▶ Exercise requirements
With pictures omitted, restate the data word for word.
================================
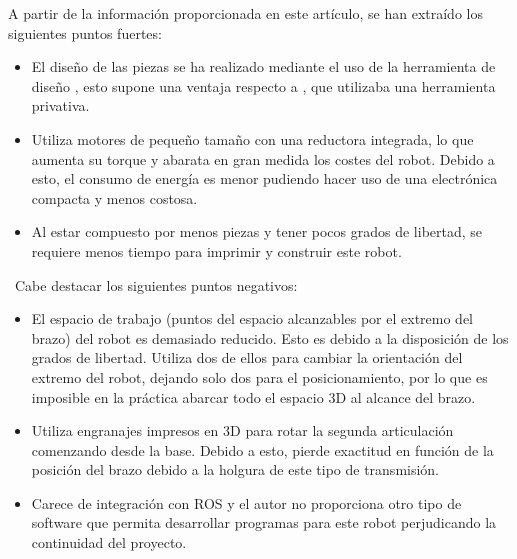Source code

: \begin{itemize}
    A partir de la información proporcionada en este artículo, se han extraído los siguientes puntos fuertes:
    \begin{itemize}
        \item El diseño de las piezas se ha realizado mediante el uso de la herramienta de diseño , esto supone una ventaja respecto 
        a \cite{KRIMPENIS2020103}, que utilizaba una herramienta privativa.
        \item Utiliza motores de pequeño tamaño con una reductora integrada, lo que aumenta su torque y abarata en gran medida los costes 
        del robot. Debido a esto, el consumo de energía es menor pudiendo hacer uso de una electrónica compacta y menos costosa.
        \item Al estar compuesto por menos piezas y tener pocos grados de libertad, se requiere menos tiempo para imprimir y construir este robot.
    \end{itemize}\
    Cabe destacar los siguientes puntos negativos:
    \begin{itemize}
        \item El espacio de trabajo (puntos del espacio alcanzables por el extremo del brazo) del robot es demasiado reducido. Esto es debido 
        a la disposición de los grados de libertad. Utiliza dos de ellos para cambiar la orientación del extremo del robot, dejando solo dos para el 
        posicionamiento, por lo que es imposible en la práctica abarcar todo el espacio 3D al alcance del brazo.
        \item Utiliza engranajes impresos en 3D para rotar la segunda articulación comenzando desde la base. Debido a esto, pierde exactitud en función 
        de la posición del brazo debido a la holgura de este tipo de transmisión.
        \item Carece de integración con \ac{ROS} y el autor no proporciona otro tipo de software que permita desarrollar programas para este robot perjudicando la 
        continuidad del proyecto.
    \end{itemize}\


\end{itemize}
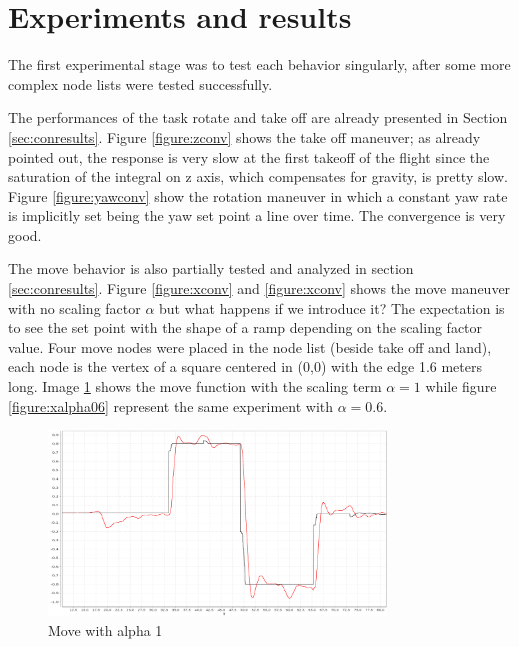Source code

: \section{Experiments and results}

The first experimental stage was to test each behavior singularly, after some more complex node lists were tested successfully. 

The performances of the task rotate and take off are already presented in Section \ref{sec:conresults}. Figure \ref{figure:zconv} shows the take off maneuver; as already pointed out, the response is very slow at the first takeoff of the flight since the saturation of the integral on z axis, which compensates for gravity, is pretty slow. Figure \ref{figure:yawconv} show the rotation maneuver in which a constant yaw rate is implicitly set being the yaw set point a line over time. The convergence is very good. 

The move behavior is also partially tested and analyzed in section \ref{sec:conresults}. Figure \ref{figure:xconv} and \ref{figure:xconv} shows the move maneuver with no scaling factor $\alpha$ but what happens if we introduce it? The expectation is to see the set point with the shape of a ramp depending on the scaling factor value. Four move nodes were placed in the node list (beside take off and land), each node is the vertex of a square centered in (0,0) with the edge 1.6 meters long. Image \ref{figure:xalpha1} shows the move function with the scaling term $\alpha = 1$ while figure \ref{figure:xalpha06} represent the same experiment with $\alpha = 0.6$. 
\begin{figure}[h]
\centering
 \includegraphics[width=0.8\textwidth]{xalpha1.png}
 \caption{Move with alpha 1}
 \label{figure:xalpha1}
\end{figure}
================================
▶ Written reply
Source code

: \begin{itemize}
    A partir de la información proporcionada en este artículo, se han extraído los siguientes puntos fuertes:
    \begin{itemize}
        \item El diseño de las piezas se ha realizado mediante el uso de la herramienta de diseño , esto supone una ventaja respecto 
        a \cite{KRIMPENIS2020103}, que utilizaba una herramienta privativa.
        \item Utiliza motores de pequeño tamaño con una reductora integrada, lo que aumenta su torque y abarata en gran medida los costes 
        del robot. Debido a esto, el consumo de energía es menor pudiendo hacer uso de una electrónica compacta y menos costosa.
        \item Al estar compuesto por menos piezas y tener pocos grados de libertad, se requiere menos tiempo para imprimir y construir este robot.
    \end{itemize}\
    Cabe destacar los siguientes puntos negativos:
    \begin{itemize}
        \item El espacio de trabajo (puntos del espacio alcanzables por el extremo del brazo) del robot es demasiado reducido. Esto es debido 
        a la disposición de los grados de libertad. Utiliza dos de ellos para cambiar la orientación del extremo del robot, dejando solo dos para el 
        posicionamiento, por lo que es imposible en la práctica abarcar todo el espacio 3D al alcance del brazo.
        \item Utiliza engranajes impresos en 3D para rotar la segunda articulación comenzando desde la base. Debido a esto, pierde exactitud en función 
        de la posición del brazo debido a la holgura de este tipo de transmisión.
        \item Carece de integración con \ac{ROS} y el autor no proporciona otro tipo de software que permita desarrollar programas para este robot perjudicando la 
        continuidad del proyecto.
    \end{itemize}\


\end{itemize}
Source code

: \section{Experiments and results}

The first experimental stage was to test each behavior singularly, after some more complex node lists were tested successfully. 

The performances of the task rotate and take off are already presented in Section \ref{sec:conresults}. Figure \ref{figure:zconv} shows the take off maneuver; as already pointed out, the response is very slow at the first takeoff of the flight since the saturation of the integral on z axis, which compensates for gravity, is pretty slow. Figure \ref{figure:yawconv} show the rotation maneuver in which a constant yaw rate is implicitly set being the yaw set point a line over time. The convergence is very good. 

The move behavior is also partially tested and analyzed in section \ref{sec:conresults}. Figure \ref{figure:xconv} and \ref{figure:xconv} shows the move maneuver with no scaling factor $\alpha$ but what happens if we introduce it? The expectation is to see the set point with the shape of a ramp depending on the scaling factor value. Four move nodes were placed in the node list (beside take off and land), each node is the vertex of a square centered in (0,0) with the edge 1.6 meters long. Image \ref{figure:xalpha1} shows the move function with the scaling term $\alpha = 1$ while figure \ref{figure:xalpha06} represent the same experiment with $\alpha = 0.6$. 
\begin{figure}[h]
\centering
 \includegraphics[width=0.8\textwidth]{xalpha1.png}
 \caption{Move with alpha 1}
 \label{figure:xalpha1}
\end{figure}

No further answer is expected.